The following example simplifies the process of adding a function called 'is_weekend'depending on whether the date column in the existing data frame contains a date associated with Saturday or Sunday:
from functools import wraps
def add_weekend_feature(func):
@wraps(func)
def wrapper(df, *args, **kwargs):
df = df.copy() # Prevents Pandas mutation warnings
df['is_weekend'] = df['date'].dt.dayofweek.isin([5, 6]).astype(int)
return func(df, *args, **kwargs)
return wrapper
# Application
@add_weekend_feature
def process_data(df):
# 'is_weekend' is guaranteed to exist here
return df.dropna()
# 4. Deterministic seed sower
This one is distinguished by two specific stages of the AI/ML lifecycle: experimentation and hyperparameter tuning. These processes typically involve the utilize of a random source while tuning key hyperparameters such as the model’s learning rate. Let’s say you just adjusted its value and suddenly the model accuracy drops. In such a situation, you may need to check whether the cause of the performance drop is a modern hyperparameter setting or simply a bad random initialization of the weights. By blocking the seed, we isolate variables, making the results of tests such as A/B more reliable.
import random, numpy as np
from functools import wraps
def lock_seed(seed=42):
def decorator(func):
@wraps(func)
def wrapper(*args, **kwargs):
random.seed(seed)
np.random.seed(seed)
return func(*args, **kwargs)
return wrapper
return decorator
# Application
@lock_seed(42)
def initialize_weights():
return np.random.randn(10, 10)
# 5. Back in developer mode
A life-saving decorator, especially in local development environments and CI/CD tests. Let’s say you’re building an application layer on top of LLM – for example, an augmented search generation (RAG) system. If a decorated function fails due to external factors, such as a connection timeout or API usage limits, instead of throwing an exception, the decorator catches the error and returns a predefined set of “sample test data”.

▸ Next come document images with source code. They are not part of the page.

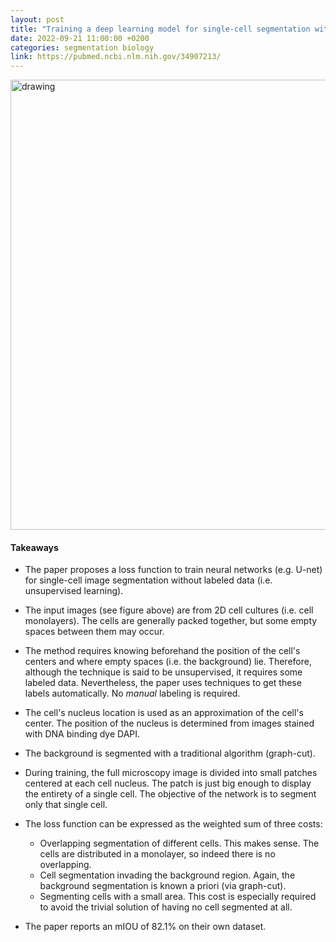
 ```yaml
---
layout: post
title: "Training a deep learning model for single-cell segmentation without manual annotation"
date: 2022-09-21 11:00:00 +0200
categories: segmentation biology
link: https://pubmed.ncbi.nlm.nih.gov/34907213/
---
```


<img src="{{site.baseurl}}/assets/img/2022-09-21-Training a deep learning model for single-cell segmentation without manual annotation.png" alt="drawing" width="720"/>

#### Takeaways

- The paper proposes a loss function to train neural networks (e.g. U-net) for single-cell image segmentation without labeled data (i.e. unsupervised learning).

- The input images (see figure above) are from 2D cell cultures (i.e. cell monolayers). The cells are generally packed together, but some empty spaces between them may occur.

- The method requires knowing beforehand the position of the cell's centers and where empty spaces (i.e. the background) lie. Therefore, although the technique is said to be unsupervised, it requires some labeled data. Nevertheless, the paper uses techniques to get these labels automatically. No _manual_ labeling is required.

- The cell's nucleus location is used as an approximation of the cell's center. The position of the nucleus is determined from images stained with DNA binding dye DAPI.

- The background is segmented with a traditional algorithm (graph-cut).

- During training, the full microscopy image is divided into small patches centered at each cell nucleus. The patch is just big enough to display the entirety of a single cell. The objective of the network is to segment only that single cell.

- The loss function can be expressed as the weighted sum of three costs:
    - Overlapping segmentation of different cells. This makes sense. The cells are distributed in a monolayer, so indeed there is no overlapping.
    - Cell segmentation invading the background region. Again, the background segmentation is known a priori (via graph-cut).
    - Segmenting cells with a small area. This cost is especially required to avoid the trivial solution of having no cell segmented at all.

- The paper reports an mIOU of 82.1% on their own dataset.
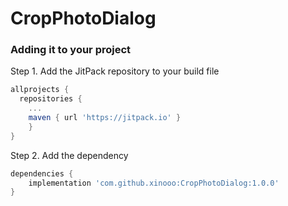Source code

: # CropPhotoDialog
### Adding it to your project
Step 1. Add the JitPack repository to your build file
```groovy
allprojects {
  repositories {
    ...
    maven { url 'https://jitpack.io' }
    }
}
```
Step 2. Add the dependency
```groovy
dependencies {
    implementation 'com.github.xinooo:CropPhotoDialog:1.0.0'
}
```
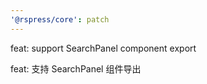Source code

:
 ```yaml
---
'@rspress/core': patch
---
```


feat: support SearchPanel component export

feat: 支持 SearchPanel 组件导出
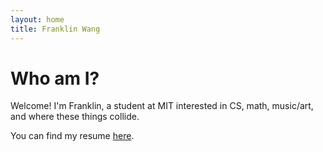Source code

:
 ```yaml
---
layout: home
title: Franklin Wang
---
```


# Who am I?
Welcome! I'm Franklin, a student at MIT interested in CS, math, music/art, and where these things collide. 

You can find my resume [here](Resume.pdf).
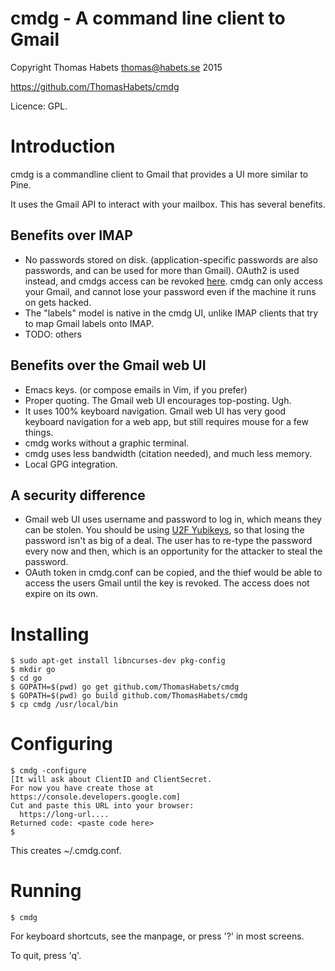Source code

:cmdg - A command line client to Gmail
=====================================

Copyright Thomas Habets <thomas@habets.se> 2015

https://github.com/ThomasHabets/cmdg

Licence: GPL.

Introduction
============

cmdg is a commandline client to Gmail that provides a UI more similar
to Pine.

It uses the Gmail API to interact with your mailbox. This has several
benefits.

Benefits over IMAP
------------------
* No passwords stored on disk. (application-specific passwords are
  also passwords, and can be used for more than Gmail). OAuth2 is used
  instead, and cmdgs access can be revoked
  [here](https://security.google.com/settings/security/permissions).
  cmdg can only access your Gmail, and cannot lose your password even
  if the machine it runs on gets hacked.
* The "labels" model is native in the cmdg UI, unlike IMAP clients
  that try to map Gmail labels onto IMAP.
* TODO: others

Benefits over the Gmail web UI
------------------------------
* Emacs keys. (or compose emails in Vim, if you prefer)
* Proper quoting. The Gmail web UI encourages top-posting. Ugh.
* It uses 100% keyboard navigation. Gmail web UI has very good
  keyboard navigation for a web app, but still requires mouse for
  a few things.
* cmdg works without a graphic terminal.
* cmdg uses less bandwidth (citation needed), and much less memory.
* Local GPG integration.

A security difference
---------------------
* Gmail web UI uses username and password to log in, which means they
  can be stolen. You should be using [U2F
  Yubikeys](https://www.yubico.com/products/yubikey-hardware/fido-u2f-security-key/),
  so that losing the password isn't as big of a deal. The user has to
  re-type the password every now and then, which is an opportunity for
  the attacker to steal the password.
* OAuth token in cmdg.conf can be copied, and the thief would be
  able to access the users Gmail until the key is revoked. The
  access does not expire on its own.

Installing
==========
```
$ sudo apt-get install libncurses-dev pkg-config
$ mkdir go
$ cd go
$ GOPATH=$(pwd) go get github.com/ThomasHabets/cmdg
$ GOPATH=$(pwd) go build github.com/ThomasHabets/cmdg
$ cp cmdg /usr/local/bin
```

Configuring
===========
```
$ cmdg -configure
[It will ask about ClientID and ClientSecret.
For now you have create those at https://console.developers.google.com]
Cut and paste this URL into your browser:
  https://long-url....
Returned code: <paste code here>
$
```
This creates ~/.cmdg.conf.

Running
=======
```
$ cmdg
```
For keyboard shortcuts, see the manpage, or press '?' in most screens.

To quit, press 'q'.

Why a lifeguard? Because this mechanism can ensure that the application does not stop completely if the external service goes down temporarily.
from functools import wraps
def fallback_mock(mock_data):
def decorator(func):
@wraps(func)
def wrapper(*args, **kwargs):
try:
return func(*args, **kwargs)
except Exception: # Catches timeouts and rate limits
return mock_data
return wrapper
return decorator
# Application
@fallback_mock(mock_data=[0.01, -0.05, 0.02])
def get_text_embeddings(text):
return external_api.embed(text)
# Summary
This article examines five effective Python decorators that will lend a hand make AI and ML code cleaner in a variety of specific situations: from structured, searchable logging to controlled random initialization in aspects such as data sampling, testing, and more.
Ivan Palomares Carrascosa is a thought leader, writer, speaker and advisor in the fields of Artificial Intelligence, Machine Learning, Deep Learning and LLM. Trains and advises others on the utilize of artificial intelligence in the real world.